Valentín no se sintió ni un poco incómodo por haber sido ignorado. Al contrario, lo vio como un alivio.

Tomó su bandeja, la dejó en el área de lavado y salió de la cafetería sin mirar atrás.

Mariano no tardó en alcanzarlo.

—¡Oye, espérame! ¿Te enojaste porque te chapulineé a la profesora?

Valentín lo fulminó con la mirada. Si de verdad se la hubiera bajado, obviamente le habría molestado.

—Ni siquiera me interesaba, puedes quedártela —dijo, restándole importancia. Isabella no era para nada su tipo.

Conocía perfectamente a ese tipo de mujeres. Llevaban la arrogancia tatuada en el carácter.

Su posición privilegiada las hacía creer que bastaba con tronar los dedos para tener a cualquier hombre a sus pies.

—¡Tsk! Isabella es increíble, ¿sabías?
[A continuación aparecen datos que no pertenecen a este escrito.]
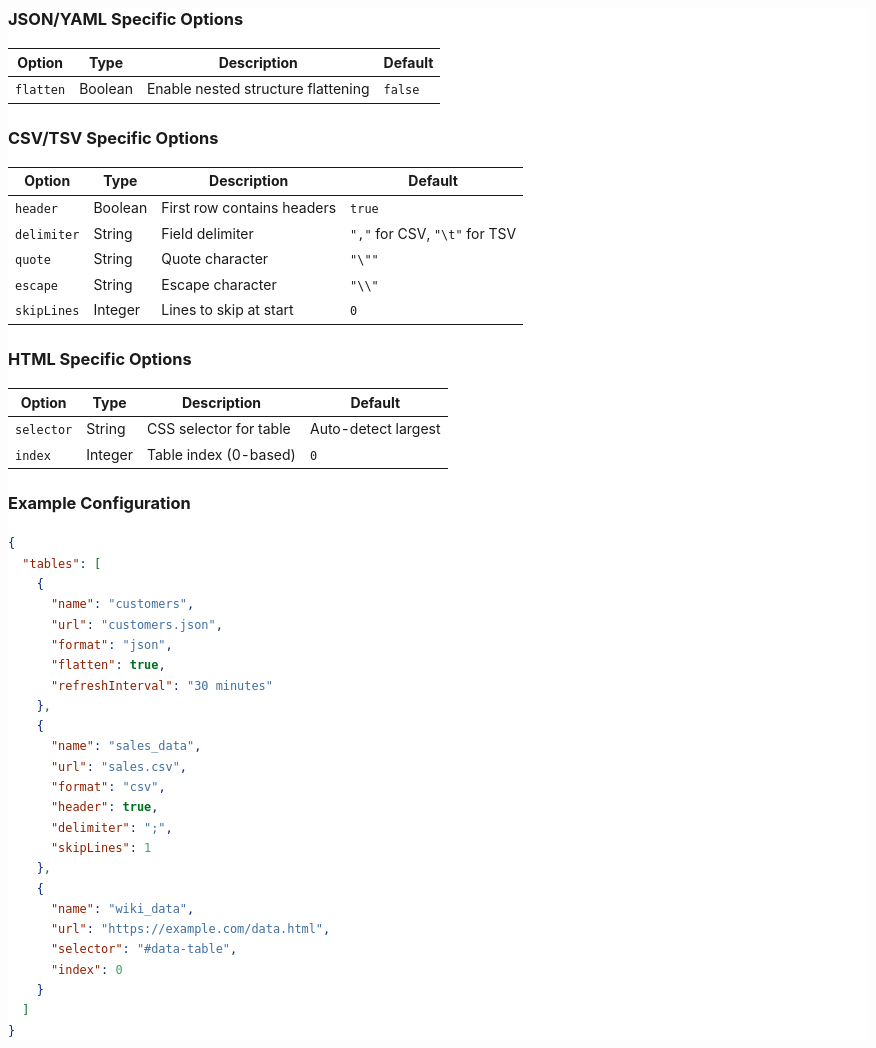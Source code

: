 ### JSON/YAML Specific Options
| Option | Type | Description | Default |
|--------|------|-------------|---------|
| `flatten` | Boolean | Enable nested structure flattening | `false` |

### CSV/TSV Specific Options
| Option | Type | Description | Default |
|--------|------|-------------|---------|
| `header` | Boolean | First row contains headers | `true` |
| `delimiter` | String | Field delimiter | `","` for CSV, `"\t"` for TSV |
| `quote` | String | Quote character | `"\""` |
| `escape` | String | Escape character | `"\\"` |
| `skipLines` | Integer | Lines to skip at start | `0` |

### HTML Specific Options
| Option | Type | Description | Default |
|--------|------|-------------|---------|
| `selector` | String | CSS selector for table | Auto-detect largest |
| `index` | Integer | Table index (0-based) | `0` |

### Example Configuration
```json
{
  "tables": [
    {
      "name": "customers",
      "url": "customers.json",
      "format": "json",
      "flatten": true,
      "refreshInterval": "30 minutes"
    },
    {
      "name": "sales_data",
      "url": "sales.csv",
      "format": "csv",
      "header": true,
      "delimiter": ";",
      "skipLines": 1
    },
    {
      "name": "wiki_data",
      "url": "https://example.com/data.html",
      "selector": "#data-table",
      "index": 0
    }
  ]
}
```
Acaba de regresar de estudiar en el extranjero y la universidad la contrató de inmediato.

Mariano no paraba de echarle flores, pero Valentín seguía sin inmutarse.

—Es profesora de historia, ¿qué necesidad tenía de irse al extranjero para eso?

Enseñaba historia universal, pero a Valentín el tema lo tenía sin cuidado.

Mariano se quedó sin palabras, dándose cuenta de que su amigo tenía un buen punto.

Un historiador de verdad no iba a aprender más en el extranjero que lo que podría aprender consultando los archivos correctos.

Aunque, si su especialidad era la historia de otros países, supuso que tenía sentido; tampoco valía la pena darle tantas vueltas al asunto.

Aun así, quedaba claro que el prestigio de Isabella estaba un poquito inflado.

—Bueno, me invitó a su fiesta, ¿tú qué crees que deba ponerme el sábado? —preguntó Mariano, cambiando de tema—. ¿Algo formal o más casual?

El hombre ya estaba planeando su atuendo; de verdad estaba emocionado por ir al cumpleaños.

—¿Siquiera te dio la dirección? —Las palabras de Valentín cayeron como un balde de agua fría.

Mariano finalmente aterrizó en la realidad.

Marcela aceptó encantada la invitación.

Ambas mujeres solteras aprovecharon el camino para platicar de los profesores disponibles en la universidad.

—Al principio yo ni loca me fijaba en los profesores de aquí. No solo son súper aburridos, sino que con ese sueldo no les alcanza ni para invitarnos a cenar.

—Pero admito que hay un par que sí valen la pena —añadió Marcela—. Por ejemplo, el que te mencioné el otro día, el profesor Ortega. Valentín.

—Es muy joven y ya es profesor titular, tiene un futuro brillante.

—Además, solo hace falta ver cómo se viste; seguro viene de muy buena familia.

A Isabella le brillaron los ojos.

—¿Segura que no tiene novia? Porque por ahí escuché que lo vieron subiendo a una de las alumnas a su coche.

Marcela negó con la cabeza, sorprendida.

—¡No manches! ¿Tú crees que ande con una alumna? No creo, últimamente están súper estrictos con eso de las relaciones entre maestros y estudiantes.